Ms Stephen-Smith insists that the planning for SPIRE is taking into account the ACT’s demographic changes and that the new facility will be able to meet demand.
“We’re working constantly to ensure our planning is staying up to date with the projections of demand that were seeing into the future,” she said.
“We’re really confident that what we’re planning into SPIRE at this stage will meet that demand stage in line with what we’re seeing in terms of growing demand and an ageing population.
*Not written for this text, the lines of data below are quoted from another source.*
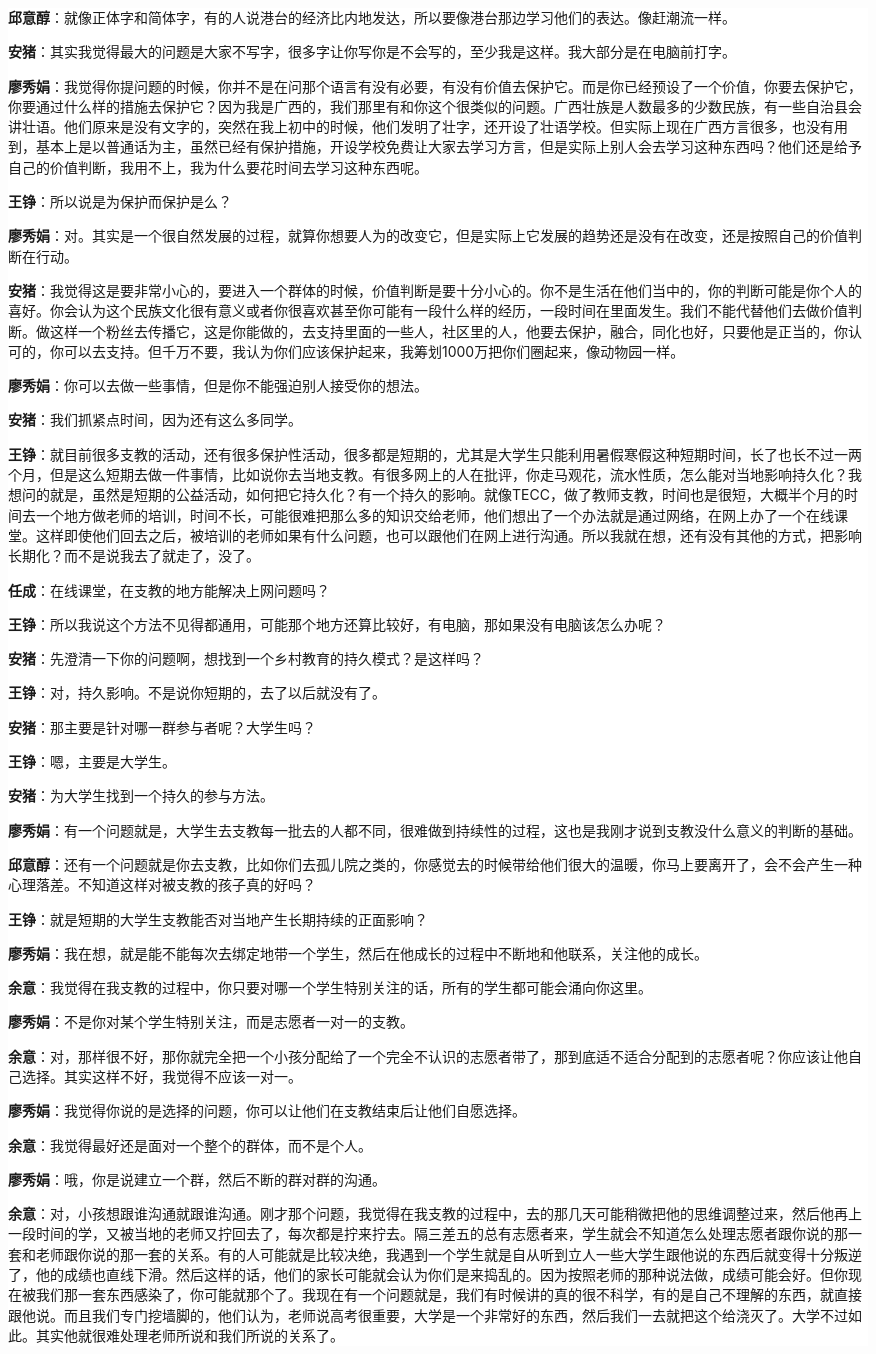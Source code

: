 **邱意醇**：就像正体字和简体字，有的人说港台的经济比内地发达，所以要像港台那边学习他们的表达。像赶潮流一样。

**安猪**：其实我觉得最大的问题是大家不写字，很多字让你写你是不会写的，至少我是这样。我大部分是在电脑前打字。

**廖秀娟**：我觉得你提问题的时候，你并不是在问那个语言有没有必要，有没有价值去保护它。而是你已经预设了一个价值，你要去保护它，你要通过什么样的措施去保护它？因为我是广西的，我们那里有和你这个很类似的问题。广西壮族是人数最多的少数民族，有一些自治县会讲壮语。他们原来是没有文字的，突然在我上初中的时候，他们发明了壮字，还开设了壮语学校。但实际上现在广西方言很多，也没有用到，基本上是以普通话为主，虽然已经有保护措施，开设学校免费让大家去学习方言，但是实际上别人会去学习这种东西吗？他们还是给予自己的价值判断，我用不上，我为什么要花时间去学习这种东西呢。

**王铮**：所以说是为保护而保护是么？

**廖秀娟**：对。其实是一个很自然发展的过程，就算你想要人为的改变它，但是实际上它发展的趋势还是没有在改变，还是按照自己的价值判断在行动。

**安猪**：我觉得这是要非常小心的，要进入一个群体的时候，价值判断是要十分小心的。你不是生活在他们当中的，你的判断可能是你个人的喜好。你会认为这个民族文化很有意义或者你很喜欢甚至你可能有一段什么样的经历，一段时间在里面发生。我们不能代替他们去做价值判断。做这样一个粉丝去传播它，这是你能做的，去支持里面的一些人，社区里的人，他要去保护，融合，同化也好，只要他是正当的，你认可的，你可以去支持。但千万不要，我认为你们应该保护起来，我筹划1000万把你们圈起来，像动物园一样。

**廖秀娟**：你可以去做一些事情，但是你不能强迫别人接受你的想法。

**安猪**：我们抓紧点时间，因为还有这么多同学。

**王铮**：就目前很多支教的活动，还有很多保护性活动，很多都是短期的，尤其是大学生只能利用暑假寒假这种短期时间，长了也长不过一两个月，但是这么短期去做一件事情，比如说你去当地支教。有很多网上的人在批评，你走马观花，流水性质，怎么能对当地影响持久化？我想问的就是，虽然是短期的公益活动，如何把它持久化？有一个持久的影响。就像TECC，做了教师支教，时间也是很短，大概半个月的时间去一个地方做老师的培训，时间不长，可能很难把那么多的知识交给老师，他们想出了一个办法就是通过网络，在网上办了一个在线课堂。这样即使他们回去之后，被培训的老师如果有什么问题，也可以跟他们在网上进行沟通。所以我就在想，还有没有其他的方式，把影响长期化？而不是说我去了就走了，没了。

**任成**：在线课堂，在支教的地方能解决上网问题吗？

**王铮**：所以我说这个方法不见得都通用，可能那个地方还算比较好，有电脑，那如果没有电脑该怎么办呢？

**安猪**：先澄清一下你的问题啊，想找到一个乡村教育的持久模式？是这样吗？

**王铮**：对，持久影响。不是说你短期的，去了以后就没有了。

**安猪**：那主要是针对哪一群参与者呢？大学生吗？

**王铮**：嗯，主要是大学生。

**安猪**：为大学生找到一个持久的参与方法。

**廖秀娟**：有一个问题就是，大学生去支教每一批去的人都不同，很难做到持续性的过程，这也是我刚才说到支教没什么意义的判断的基础。

**邱意醇**：还有一个问题就是你去支教，比如你们去孤儿院之类的，你感觉去的时候带给他们很大的温暖，你马上要离开了，会不会产生一种心理落差。不知道这样对被支教的孩子真的好吗？

**王铮**：就是短期的大学生支教能否对当地产生长期持续的正面影响？

**廖秀娟**：我在想，就是能不能每次去绑定地带一个学生，然后在他成长的过程中不断地和他联系，关注他的成长。

**余意**：我觉得在我支教的过程中，你只要对哪一个学生特别关注的话，所有的学生都可能会涌向你这里。

**廖秀娟**：不是你对某个学生特别关注，而是志愿者一对一的支教。

**余意**：对，那样很不好，那你就完全把一个小孩分配给了一个完全不认识的志愿者带了，那到底适不适合分配到的志愿者呢？你应该让他自己选择。其实这样不好，我觉得不应该一对一。

**廖秀娟**：我觉得你说的是选择的问题，你可以让他们在支教结束后让他们自愿选择。

**余意**：我觉得最好还是面对一个整个的群体，而不是个人。

**廖秀娟**：哦，你是说建立一个群，然后不断的群对群的沟通。

**余意**：对，小孩想跟谁沟通就跟谁沟通。刚才那个问题，我觉得在我支教的过程中，去的那几天可能稍微把他的思维调整过来，然后他再上一段时间的学，又被当地的老师又拧回去了，每次都是拧来拧去。隔三差五的总有志愿者来，学生就会不知道怎么处理志愿者跟你说的那一套和老师跟你说的那一套的关系。有的人可能就是比较决绝，我遇到一个学生就是自从听到立人一些大学生跟他说的东西后就变得十分叛逆了，他的成绩也直线下滑。然后这样的话，他们的家长可能就会认为你们是来捣乱的。因为按照老师的那种说法做，成绩可能会好。但你现在被我们那一套东西感染了，你可能就那个了。我现在有一个问题就是，我们有时候讲的真的很不科学，有的是自己不理解的东西，就直接跟他说。而且我们专门挖墙脚的，他们认为，老师说高考很重要，大学是一个非常好的东西，然后我们一去就把这个给浇灭了。大学不过如此。其实他就很难处理老师所说和我们所说的关系了。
The number of beds, number of ICU spaces, the number of Emergency Department spaces will not change.”
SPIRE will have 148 in-patient beds; 55-day surgery beds; 60 ICU spaces, including four paediatric beds; 39 extra ED spaces; 22 operating theatres; and radiology and medical imaging.
The Woden Valley Community Council has also criticised the government for putting the cart before the horse by pressing on with SPIRE without completing the new Master Plan, and placing the new facility on the wrong site, arguing it should be centrally located on the hospital campus.
Ms Stephen-Smith says it would be inaccurate to present the Master Plan as the start of the planning process, calling it more a refresher of the hospital’s Capital Assets Development Plan.
”It is the continuation of an ongoing planning process, bringing all of that feedback together to put something out for the community of what we’re envisaging for the next 20 years,” she said. “It’s really part of an ongoing evolution of Canberra Hospital and the ongoing modernisation Canberra Hospital.”
The ACT Government has contracted architecture health care design practice Silver Thomas Hanley for $1.2 million to design the Canberra Hospital Master Plan, which is expected to be complete by July 2020.
Last week the Government updated its SPIRE precinct plans in response to concerns from the Garran community about the location of the new ED and increased traffic, including ambulances, past Garran Public School.
While ambulances will still travel past the school, the ED entrance for public presentations was moved to Hospital Road, which will now be split by an all-weather walkway between SPIRE and the rest of the hospital.
The Government says this will ease traffic in Gilmore Crescent by diverting public presentations to the other end of Hospital Road, but the Opposition says this will result in traffic chaos and is just another example of the Government’s poor planning.